As Acts unfolded, the Gospel was proclaimed in the power of the Holy Spirit for the first time on Pentecost morning to the people in Jerusalem (cf Acts 2:14); the Gospel was expanded in the "Samaritan Pentecost" (Acts 8:14-17).  In Acts 10:34-48, the Gentiles, for the first time, received the Gospel and were filled with the Holy Spirit.  The mandate to preach to non-Jews became "dogmatic" with the Jerusalem Conference in Acts 15:1-35.  Finally, the Gospel reached the "end of the earth" when St Paul arrived at the Caput mundi--the "Capital of the World":
And he [= St Paul] lived there two whole years at his own expense, and welcomed all who came to him, preaching the Kingdom of God and teaching about the Lord Jesus Christ quite openly and unhindered (Acts 28:30-31).
More than that, St Paul tells us--almost like a broken record--that the indwelling Holy Spirit in Christians unites all believers together (1 Cor12:12-27; Eph 2:18, 4:4-5; Acts 2:45-46).  In fact, Old Testament prophecies about "Mount Zion" were, really, an allusion to that first Pentecost, because the "Upper Room" where the Holy Spirit was outpoured on the first Christians was right there on Mount Zion:
It shall come to pass in the latter days / that the mountain of the house of the Lord / shall be established as the highest of the mountains, / and shall be raised above the hills; / and all the nations shall flow to it, / and many peoples shall come and say:  / "Come, let us go up to the mountain of the Lord, / to the house of the God of Jacob; / that he may teach us his ways / and that we may walk in his paths."  / For out of Zion shall go forth the law, / and the word of the Lord from Jerusalem (Is 2:2-3).
The Lord Jesus told us:  "And I have other sheep, that are not of this fold; I must bring them also, and they will heed My voice.  So there shall be one flock, one shepherd" (Jn 10:16).  It is only by the power of the Holy Spirit that the peoples of all nations are gathered together under the Lordship of Jesus.

As I'm sure you've seen before, "No Jesus, no peace; Know Jesus, know peace."

This is a beautiful Biblical truth, is it not?

Yet many Christians are silent on this, and an "evangelical moment" thus lost.

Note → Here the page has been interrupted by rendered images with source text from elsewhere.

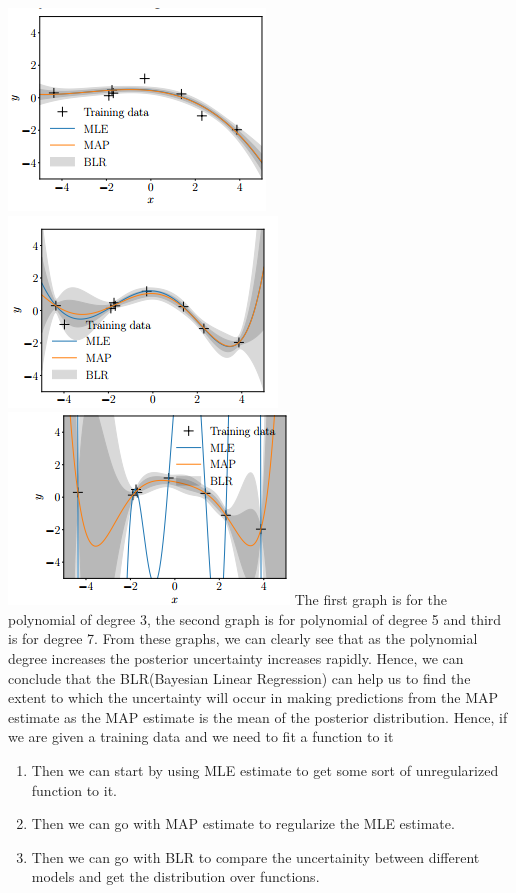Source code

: \documentclass[12pt]{article}
\numberwithin{equation}{section}
\begin{document}
{\includegraphics[scale=0.9]{graph19}
\includegraphics[scale=0.9]{graph20}
\includegraphics[scale=0.9]{graph21}
The first graph is for the polynomial of degree 3, the second graph is for polynomial of degree 5 and third is for degree 7. From these graphs, we can clearly see that as the polynomial degree increases the posterior uncertainty increases rapidly. Hence, we can conclude that the BLR(Bayesian Linear Regression) can help us to find the extent to which the uncertainty will occur in making predictions from the MAP estimate as the MAP estimate is the mean of the posterior distribution. Hence, if we are given a training data and we need to fit a function to it
\begin{enumerate}
	\item Then we can start by using MLE estimate to get some sort of unregularized function to it.
	\item Then we can go with MAP estimate to regularize the MLE estimate.
	\item Then we can go with BLR to compare the uncertainity between different models and get the distribution over functions.
\end{enumerate}
}
\end{document}

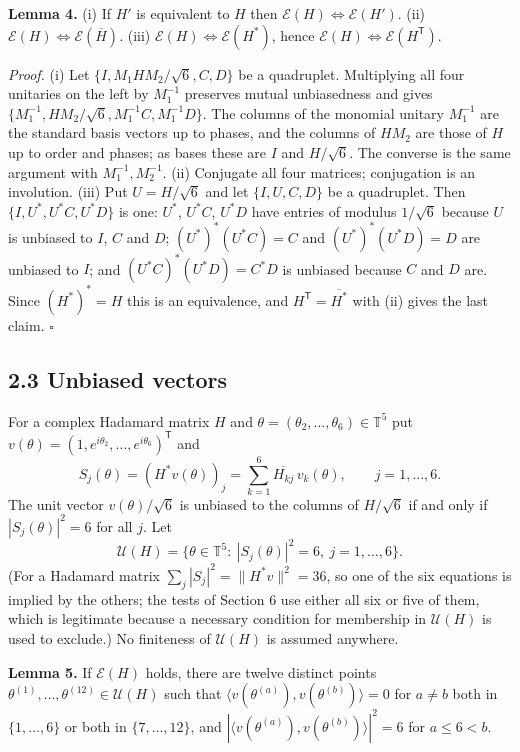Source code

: \documentclass[
  11pt,
]{article}
\begin{document}
\textbf{Lemma 4.} (i) If \(H'\) is equivalent to \(H\) then
\(\mathcal E(H)\iff\mathcal E(H')\). (ii)
\(\mathcal E(H)\iff\mathcal E(\overline H)\). (iii)
\(\mathcal E(H)\iff\mathcal E(H^*)\), hence
\(\mathcal E(H)\iff\mathcal E(H^{\mathsf T})\).

\emph{Proof.} (i) Let \(\{I,M_1HM_2/\sqrt6,C,D\}\) be a quadruplet.
Multiplying all four unitaries on the left by \(M_1^{-1}\) preserves
mutual unbiasedness and gives
\(\{M_1^{-1},HM_2/\sqrt6,M_1^{-1}C,M_1^{-1}D\}\). The columns of the
monomial unitary \(M_1^{-1}\) are the standard basis vectors up to
phases, and the columns of \(HM_2\) are those of \(H\) up to order and
phases; as bases these are \(I\) and \(H/\sqrt6\). The converse is the
same argument with \(M_1^{-1},M_2^{-1}\). (ii) Conjugate all four
matrices; conjugation is an involution. (iii) Put \(U=H/\sqrt6\) and let
\(\{I,U,C,D\}\) be a quadruplet. Then \(\{I,U^*,U^*C,U^*D\}\) is one:
\(U^*\), \(U^*C\), \(U^*D\) have entries of modulus \(1/\sqrt6\) because
\(U\) is unbiased to \(I\), \(C\) and \(D\); \((U^*)^*(U^*C)=C\) and
\((U^*)^*(U^*D)=D\) are unbiased to \(I\); and \((U^*C)^*(U^*D)=C^*D\)
is unbiased because \(C\) and \(D\) are. Since \((H^*)^*=H\) this is an
equivalence, and \(H^{\mathsf T}=\overline{H^*}\) with (ii) gives the
last claim. \(\square\)

\subsection{2.3 Unbiased vectors}\label{unbiased-vectors}

For a complex Hadamard matrix \(H\) and
\(\theta=(\theta_2,\dots,\theta_6)\in\mathbb T^5\) put
\(v(\theta)=(1,e^{i\theta_2},\dots,e^{i\theta_6})^{\mathsf T}\) and \[
S_j(\theta)=(H^*v(\theta))_j=\sum_{k=1}^6\overline{H_{kj}}\,v_k(\theta),\qquad j=1,\dots,6 .
\] The unit vector \(v(\theta)/\sqrt6\) is unbiased to the columns of
\(H/\sqrt6\) if and only if \(|S_j(\theta)|^2=6\) for all \(j\). Let \[
\mathcal U(H)=\{\theta\in\mathbb T^5:\ |S_j(\theta)|^2=6,\ j=1,\dots,6\}.
\] (For a Hadamard matrix \(\sum_j|S_j|^2=\|H^*v\|^2=36\), so one of the
six equations is implied by the others; the tests of Section 6 use
either all six or five of them, which is legitimate because a necessary
condition for membership in \(\mathcal U(H)\) is used to exclude.) No
finiteness of \(\mathcal U(H)\) is assumed anywhere.

\textbf{Lemma 5.} If \(\mathcal E(H)\) holds, there are twelve distinct
points \(\theta^{(1)},\dots,\theta^{(12)}\in\mathcal U(H)\) such that
\(\langle v(\theta^{(a)}),v(\theta^{(b)})\rangle=0\) for \(a\ne b\) both
in \(\{1,\dots,6\}\) or both in \(\{7,\dots,12\}\), and
\(|\langle v(\theta^{(a)}),v(\theta^{(b)})\rangle|^2=6\) for
\(a\le6<b\).
\end{document}
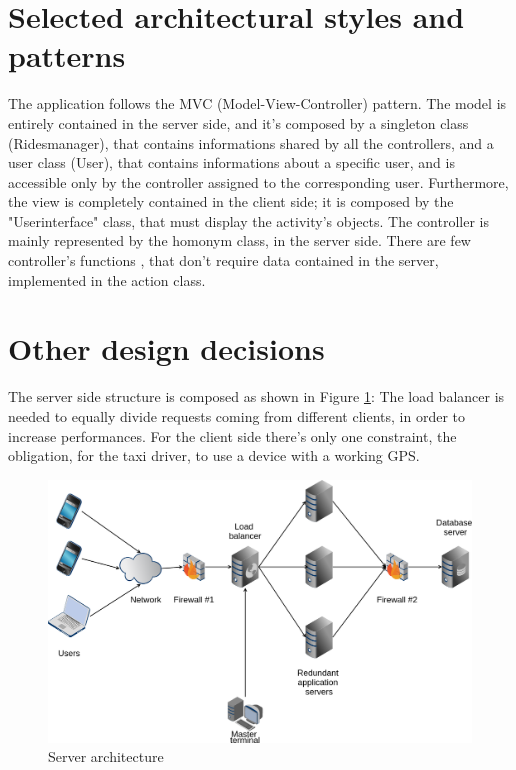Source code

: \section{Selected architectural styles and patterns}
The application follows the MVC (Model-View-Controller) pattern.
The model is entirely contained in the server side, and it's composed by a singleton class (Ridesmanager), that contains 
informations shared by all the controllers, and a user class (User), that contains informations about a specific user, and is
accessible only by the controller assigned to the corresponding user.
Furthermore, the view is completely contained in the client side; it is composed by the "Userinterface" class, that must display
the activity's objects.
The controller is mainly represented by the homonym class, in the server side. There are few controller's functions , that don't 
require data contained in the server, implemented in the action class.

\section{Other design decisions}
The server side structure is composed as shown in Figure \ref{fig:hwarch}:
The load balancer is needed to equally divide requests coming from different clients, in order to increase performances.
For the client side there's only one constraint, the obligation, for the taxi driver, to use a device with a working GPS.

\begin{figure} [h]
  \centering
  \includegraphics[scale=0.35]{../../architecture/architecture.png}
\caption{Server architecture \label{fig:hwarch}}
\end{figure}
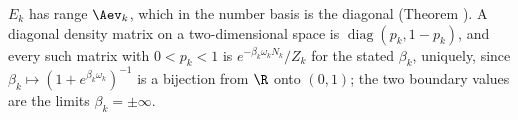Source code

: $E_k$ has range $\Aev_k$, which in the number basis is the diagonal (Theorem ). A diagonal density matrix on a two-dimensional space is $\operatorname{diag}(p_k, 1-p_k)$, and every such matrix with $0 < p_k < 1$ is $e^{-\beta_k \omega_k N_k}/Z_k$ for the stated $\beta_k$, uniquely, since $\beta_k \mapsto (1 + e^{\beta_k\omega_k})^{-1}$ is a bijection from $\R$ onto $(0,1)$; the two boundary values are the limits $\beta_k = \pm\infty$.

Why are so many in the Body of Christ keeping quiet on the only true solution to the problem of racialism?  Why are so many believers enthusiastic about every other possibility, except the one that Jesus gave us?  Why are so many members of the Church Johnny-on-the-spot about worldly answers to spiritual problems?

G. K. Chesterton said it best:  "The Christian ideal has not been tried and found wanting; it has been found difficult and left untried."

The Lord has not given us an option.  He has given us a choice to disobey, yes; but He has not given us an option to do so, because to follow Jesus is to obey Him.  Jesus gave us the Great Commission not once, or twice, but three times:  First in Galilee (Mt 28:19-20), as He "sat at table" with the Eleven (Mk 16:14-18), and finally just before His Ascension (Acts 1:8).  Each time He commanded us to evangelise, He made a point of saying that the Gospel is for all peoples:  "...to the end of the earth" in Luke, to the "whole creation" in Mark, to "all nations" in Matthew.  He couldn't be clearer.  The Great Commission is not the Great Suggestion.

Sadly, the document that came across my desk decrying racialism failed to summon Christians to deeper repentance; sadder still, that same document encouraged us to defeat racialism without showing us that the Gospel is the only way to do so.

As my own Archbishop once said, "Jesus Christ is the answer to the question that is every human life."

Make no mistake:  When we withhold Jesus from others, we multiplying the world's chaos.